** Records for this task follows **
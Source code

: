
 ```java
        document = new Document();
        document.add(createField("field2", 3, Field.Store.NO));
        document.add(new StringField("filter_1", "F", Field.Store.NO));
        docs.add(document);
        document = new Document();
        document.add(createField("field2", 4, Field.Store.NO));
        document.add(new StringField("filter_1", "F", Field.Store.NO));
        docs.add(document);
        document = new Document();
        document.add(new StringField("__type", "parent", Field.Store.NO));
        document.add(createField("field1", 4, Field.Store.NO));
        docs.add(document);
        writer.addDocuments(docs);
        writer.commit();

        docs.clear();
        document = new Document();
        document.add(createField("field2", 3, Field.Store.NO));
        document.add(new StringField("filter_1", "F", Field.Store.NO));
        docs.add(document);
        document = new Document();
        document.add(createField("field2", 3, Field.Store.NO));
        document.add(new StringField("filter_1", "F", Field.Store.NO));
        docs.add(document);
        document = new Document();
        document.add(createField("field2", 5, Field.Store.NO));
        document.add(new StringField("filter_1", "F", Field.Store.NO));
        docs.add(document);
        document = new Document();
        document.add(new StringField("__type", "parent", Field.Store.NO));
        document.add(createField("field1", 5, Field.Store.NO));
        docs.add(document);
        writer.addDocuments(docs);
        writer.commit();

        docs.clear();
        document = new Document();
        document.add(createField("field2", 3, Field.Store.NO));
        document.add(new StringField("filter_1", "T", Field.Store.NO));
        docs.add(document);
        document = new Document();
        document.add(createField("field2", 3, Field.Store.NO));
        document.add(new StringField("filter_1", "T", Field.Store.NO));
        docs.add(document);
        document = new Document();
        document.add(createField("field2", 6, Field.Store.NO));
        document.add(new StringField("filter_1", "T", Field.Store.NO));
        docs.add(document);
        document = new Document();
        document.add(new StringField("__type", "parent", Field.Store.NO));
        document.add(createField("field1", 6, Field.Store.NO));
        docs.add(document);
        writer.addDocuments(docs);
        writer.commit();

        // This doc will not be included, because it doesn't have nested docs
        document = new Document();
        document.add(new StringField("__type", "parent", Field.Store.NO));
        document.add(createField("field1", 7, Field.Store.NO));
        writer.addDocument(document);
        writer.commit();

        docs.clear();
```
** End of Records for this task **
### Exercise requirements
Return the whole listing exactly, with every line included.

### Response area
Source code

:
 ```java
        document = new Document();
        document.add(createField("field2", 3, Field.Store.NO));
        document.add(new StringField("filter_1", "F", Field.Store.NO));
        docs.add(document);
        document = new Document();
        document.add(createField("field2", 4, Field.Store.NO));
        document.add(new StringField("filter_1", "F", Field.Store.NO));
        docs.add(document);
        document = new Document();
        document.add(new StringField("__type", "parent", Field.Store.NO));
        document.add(createField("field1", 4, Field.Store.NO));
        docs.add(document);
        writer.addDocuments(docs);
        writer.commit();

        docs.clear();
        document = new Document();
        document.add(createField("field2", 3, Field.Store.NO));
        document.add(new StringField("filter_1", "F", Field.Store.NO));
        docs.add(document);
        document = new Document();
        document.add(createField("field2", 3, Field.Store.NO));
        document.add(new StringField("filter_1", "F", Field.Store.NO));
        docs.add(document);
        document = new Document();
        document.add(createField("field2", 5, Field.Store.NO));
        document.add(new StringField("filter_1", "F", Field.Store.NO));
        docs.add(document);
        document = new Document();
        document.add(new StringField("__type", "parent", Field.Store.NO));
        document.add(createField("field1", 5, Field.Store.NO));
        docs.add(document);
        writer.addDocuments(docs);
        writer.commit();

        docs.clear();
        document = new Document();
        document.add(createField("field2", 3, Field.Store.NO));
        document.add(new StringField("filter_1", "T", Field.Store.NO));
        docs.add(document);
        document = new Document();
        document.add(createField("field2", 3, Field.Store.NO));
        document.add(new StringField("filter_1", "T", Field.Store.NO));
        docs.add(document);
        document = new Document();
        document.add(createField("field2", 6, Field.Store.NO));
        document.add(new StringField("filter_1", "T", Field.Store.NO));
        docs.add(document);
        document = new Document();
        document.add(new StringField("__type", "parent", Field.Store.NO));
        document.add(createField("field1", 6, Field.Store.NO));
        docs.add(document);
        writer.addDocuments(docs);
        writer.commit();

        // This doc will not be included, because it doesn't have nested docs
        document = new Document();
        document.add(new StringField("__type", "parent", Field.Store.NO));
        document.add(createField("field1", 7, Field.Store.NO));
        writer.addDocument(document);
        writer.commit();

        docs.clear();
```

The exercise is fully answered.